Henri fulmine. Ridicule ! Bergonses s’est comporté comme un con ! Qu’avait-il besoin de raconter des salades sur son emploi du temps ? Il devait bien se douter que ses services allaient tout vérifier !
Dès l’ouverture des bureaux le matin, son équipe a pris contact avec le fameux client de l’ex. Et la vérité était très simple : Ils ont été en réunion toute la matinée. A midi, le suspect a invité le PDG dans un restaurant des Champs Elysées. Le repas s’est terminé vers 14 heures 30, au plus tard vers 15 heures. Et après ? Le trou. Le méga trou qui ne pouvait être rempli par un simple « passage » dans ses bureaux !
Le gars avait largement le temps de s’organiser, d’aller déposer ses bagages quelque part vers Austerlitz, de louer un véhicule ou prendre le train pour Evry. Puisqu’ils s’étaient vus une dizaine de jours auparavant, il savait que sa femme serait seule, son compagnon encore à Nantes. Voulait-il chercher une explication ou régler le sort de son épouse une fois pour toutes ? Et le problème de l’arme ? Ouais.
Des questions encore. Mais pour la première fois dans cette affaire un scénario crédible.

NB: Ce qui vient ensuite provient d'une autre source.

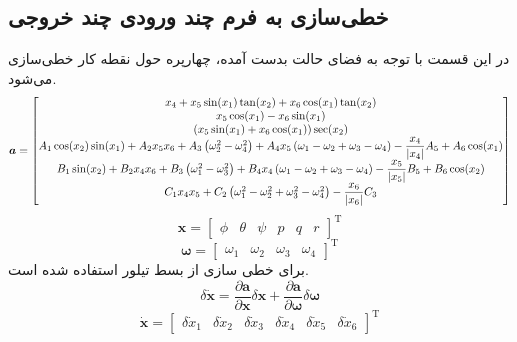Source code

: \subsection{خطی‌سازی به فرم چند ورودی چند خروجی}\label{lin_MIMO}
در این قسمت با توجه به فضای حالت بدست آمده، چهارپره حول نقطه کار خطی‌سازی می‌شود.
\begin{equation*}
	\sloppy
	\boldsymbol a = \begin{bmatrix}
		x_4 + x_5\sin(x_1)\tan(x_2) + x_6\cos(x_1)\tan(x_2)\\
		x_5\cos(x_1)- x_6\sin(x_1)\\
		(x_5\sin(x_1) + x_6\cos(x_1))\sec(x_2)\\
		A_1\cos(x_2)\sin(x_1) + 
		A_2x_5x_6 + A_3\left(\omega_2^2-\omega_4^2\right)+
		A_4x_5\left(\omega_1-\omega_2+\omega_3-\omega_4\right)- \dfrac{x_4}{\lvert x_4\rvert}A_5+A_6\cos(x_1)\\
		B_1\sin(x_2) + 
		B_2x_4x_6 + B_3\left(\omega_1^2-\omega_3^2\right)+
		B_4x_4\left(\omega_1-\omega_2+\omega_3-\omega_4\right)- \dfrac{x_5}{\lvert x_5\rvert}B_5 + B_6\cos(x_2)\\
		C_1x_4x_5 + 
		C_2\left(\omega_1^2-\omega_2^2+\omega_3^2-\omega_4^2\right)- \dfrac{x_6}{\lvert x_6\rvert}C_3
	\end{bmatrix}
\end{equation*} 
\begin{equation}
	\boldsymbol{x} = \begin{bmatrix} %
		\phi& \theta & \psi & p& q& r
	\end{bmatrix}^\mathrm{T}
\end{equation}
\begin{equation}
	\boldsymbol{\omega} = \begin{bmatrix}
		\omega_1&\omega_2&\omega_3&\omega_4
	\end{bmatrix}^\mathrm{T}
\end{equation}
برای خطی سازی از بسط تیلور استفاده شده ‌است.
\begin{equation}
	\delta \dot{\boldsymbol{x}} = \dfrac{\partial  \boldsymbol a}{\partial  \boldsymbol x}\delta \boldsymbol x + \dfrac{\partial \boldsymbol a}{\partial \boldsymbol \omega}\delta \boldsymbol \omega 
\end{equation}
\begin{equation}
	\dot{\boldsymbol{x}} =
	\begin{bmatrix}
		\delta \dot x_1&
		\delta \dot x_2&
		\delta \dot x_3&
		\delta \dot x_4&
		\delta \dot x_5&
		\delta \dot x_6
	\end{bmatrix}^\mathrm{T}
\end{equation}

Le capitaine Henri appelle aussitôt son homme en planque près du domicile du témoin. En lui demandant de ramener fissa le bonhomme au commissariat.
Et cette fois, sans état d’âme, il va le mettre en garde à vue. En général, vider ses poches et se retrouver assis sur un banc derrière des barreaux, ou, ici, derrière une vitre blindée, aide vite fait à retrouver la mémoire !
Henri informe le Commissaire. Jason semble très tendu.